1.09.2009

Joshua Mosley (Acting Chair of MFA Program) in exhibition at the ICA, Philadelphia; Opening Jan. 15


Joshua Mosley: dread

Exhibition Dates: January 16 - March 29, 2009

ICA Winter Opening Reception: Thurs, Jan. 15 from 6-8pm

Joshua Mosley titled his most recent installation dread after photographer Eadweard Muybridge's motion study sequences of a dog named Dread. Made over a two-year period, Mosley's dread is composed of five bronze sculptures, and a six-minute, black-and-white, animated video that combines computer and stop-motion animation, as well as the artist's own music and dialogue.

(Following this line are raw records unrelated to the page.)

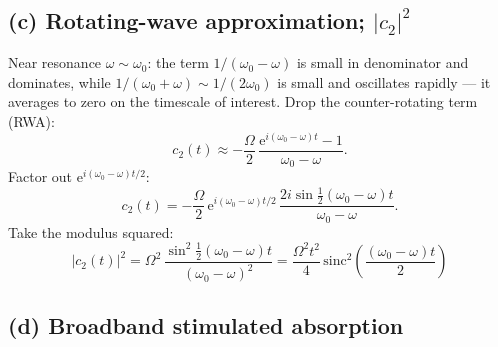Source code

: \documentclass[11pt]{article}
\begin{document}
\subsection*{(c) Rotating-wave approximation; \texorpdfstring{$|c_{2}|^{2}$}{|c2|^2}}

Near resonance $\omega\sim\omega_{0}$: the term $1/(\omega_{0}-\omega)$ is small in denominator and dominates, while $1/(\omega_{0}+\omega)\sim 1/(2\omega_{0})$ is small and oscillates rapidly --- it averages to zero on the timescale of interest. Drop the counter-rotating term (RWA):
\[
c_{2}(t)\approx-\frac{\Omega}{2}\,\frac{\mathrm{e}^{i(\omega_{0}-\omega)t}-1}{\omega_{0}-\omega}.
\]
Factor out $\mathrm{e}^{i(\omega_{0}-\omega)t/2}$:
\[
c_{2}(t)=-\frac{\Omega}{2}\,\mathrm{e}^{i(\omega_{0}-\omega)t/2}\,\frac{2i\sin\!\tfrac{1}{2}(\omega_{0}-\omega)t}{\omega_{0}-\omega}.
\]
Take the modulus squared:
\[
\boxed{\;|c_{2}(t)|^{2}=\Omega^{2}\,\frac{\sin^{2}\!\tfrac{1}{2}(\omega_{0}-\omega)t}{(\omega_{0}-\omega)^{2}}=\frac{\Omega^{2}t^{2}}{4}\,\mathrm{sinc}^{2}\!\!\left(\frac{(\omega_{0}-\omega)t}{2}\right)\;}
\]

\subsection*{(d) Broadband stimulated absorption}
\end{document}
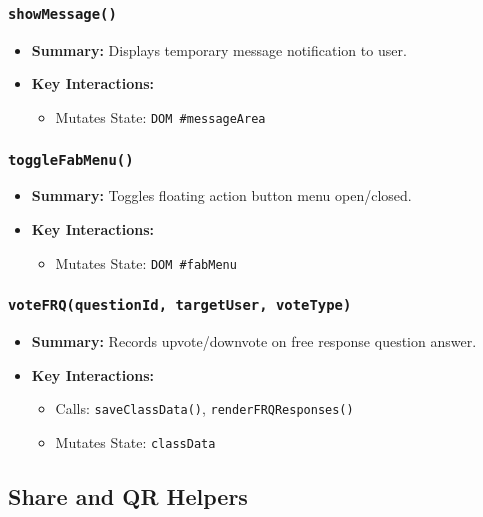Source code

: \documentclass[11pt,letterpaper]{article}
\begin{document}
\subsubsection{\texttt{showMessage()}}
\begin{itemize}
    \item \textbf{Summary:} Displays temporary message notification to user.
    \item \textbf{Key Interactions:}
    \begin{itemize}
        \item Mutates State: \texttt{DOM \#messageArea}
    \end{itemize}
\end{itemize}

\subsubsection{\texttt{toggleFabMenu()}}
\begin{itemize}
    \item \textbf{Summary:} Toggles floating action button menu open/closed.
    \item \textbf{Key Interactions:}
    \begin{itemize}
        \item Mutates State: \texttt{DOM \#fabMenu}
    \end{itemize}
\end{itemize}

\subsubsection{\texttt{voteFRQ(questionId, targetUser, voteType)}}
\begin{itemize}
    \item \textbf{Summary:} Records upvote/downvote on free response question answer.
    \item \textbf{Key Interactions:}
    \begin{itemize}
        \item Calls: \texttt{saveClassData()}, \texttt{renderFRQResponses()}
        \item Mutates State: \texttt{classData}
    \end{itemize}
\end{itemize}

\subsection{Share and QR Helpers}
\end{document}
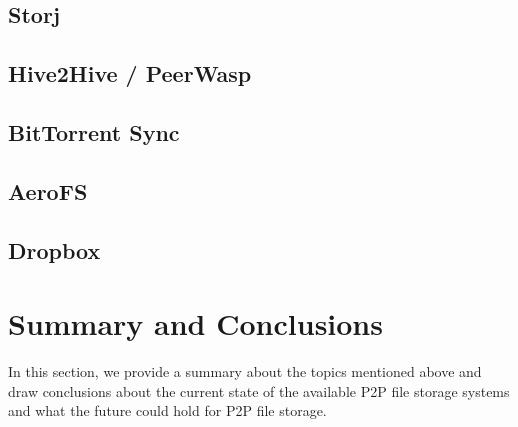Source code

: \subsection{Storj}

\subsection{Hive2Hive / PeerWasp}

\subsection{BitTorrent Sync}

\subsection{AeroFS}

\subsection{Dropbox}

\section{Summary and Conclusions} In this section, we provide a summary about
the topics mentioned above and draw conclusions about the current state of the
available P2P file storage systems and what the future could hold for P2P file
storage.

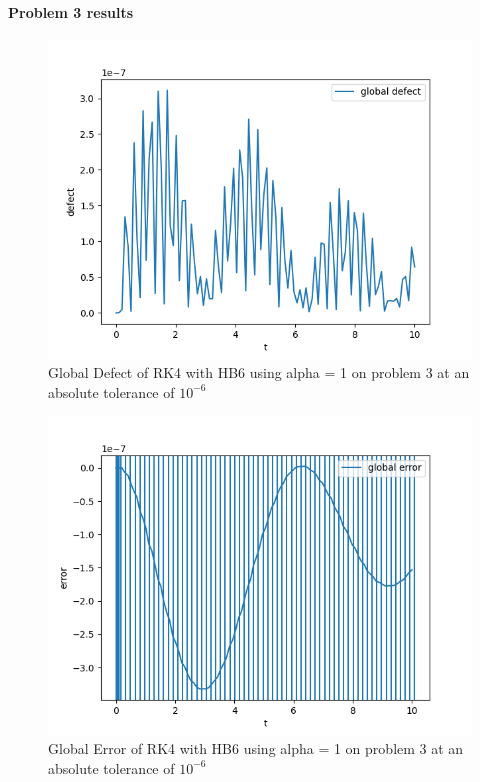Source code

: \documentclass{article}
\begin{document}
\paragraph{Problem 3 results}


\begin{figure}[H]
\centering
\includegraphics[width=0.7\linewidth]{./figures/static_alpha_rk4_with_hb6_p3_global_defect}
\caption{Global Defect of RK4 with HB6 using alpha = 1 on problem 3 at an absolute tolerance of $10^{-6}$}
\label{fig:static_alpha_rk4_with_hb6_p3_global_defect}
\end{figure}

\begin{figure}[H]
\centering
\includegraphics[width=0.7\linewidth]{./figures/static_alpha_rk4_with_hb6_p3_global_error}
\caption{Global Error of RK4 with HB6 using alpha = 1 on problem 3 at an absolute tolerance of $10^{-6}$}
\label{fig:static_alpha_rk4_with_hb6_p3_global_error}
\end{figure}
\end{document}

dread is installed in two adjacent rooms. The first houses five, small bronze figures on pedestals spaced about the room. Enter the second room to see the film, projected large so as to evoke the scale of the environment the characters inhabit: a real world place created using sequenced still photographs. But unlike the real world, music notes replace ambient sounds. Composed by the artist, each character has its own "soundtrack." dread follows philosophers Jean-Jacques Rousseau and Blaise Pascal on something of a nature walk. They encounter flora and fauna, and engage in conversation about existence, God, and nature; in the end, they encounter Dread.

Joshua Mosley (b., Dallas, lives Philadelphia) is Associate Professor of Fine Arts in the School of Design at the University of Pennsylvania. He received his M.F.A. and B.F.A. from The School of the Art Institute of Chicago. Mosley is a recipient of the Joseph H. Hazen Rome Prize, the Pew Fellowship in the Arts, the Louis Comfort Tiffany Foundation Award and the Pennsylvania Council on the Arts Fellowship. His work has exhibited and screened at the 2007 Venice Biennale, Museum of Modern Art, New York, Modern Art Museum of Fort Worth, Museum für Gegenwartskunst, Basel, Art Institute of Chicago, Bruce Museum in Greenwich, Connecticut, Reina Sofia, Madrid, Philadelphia Museum of Art, Donald Young Gallery, Chicago, Institute of Contemporary Art in Philadelphia and Museum of Contemporary Art San Diego. In 2007 dread premiered to critical acclaim at the Venice Biennale.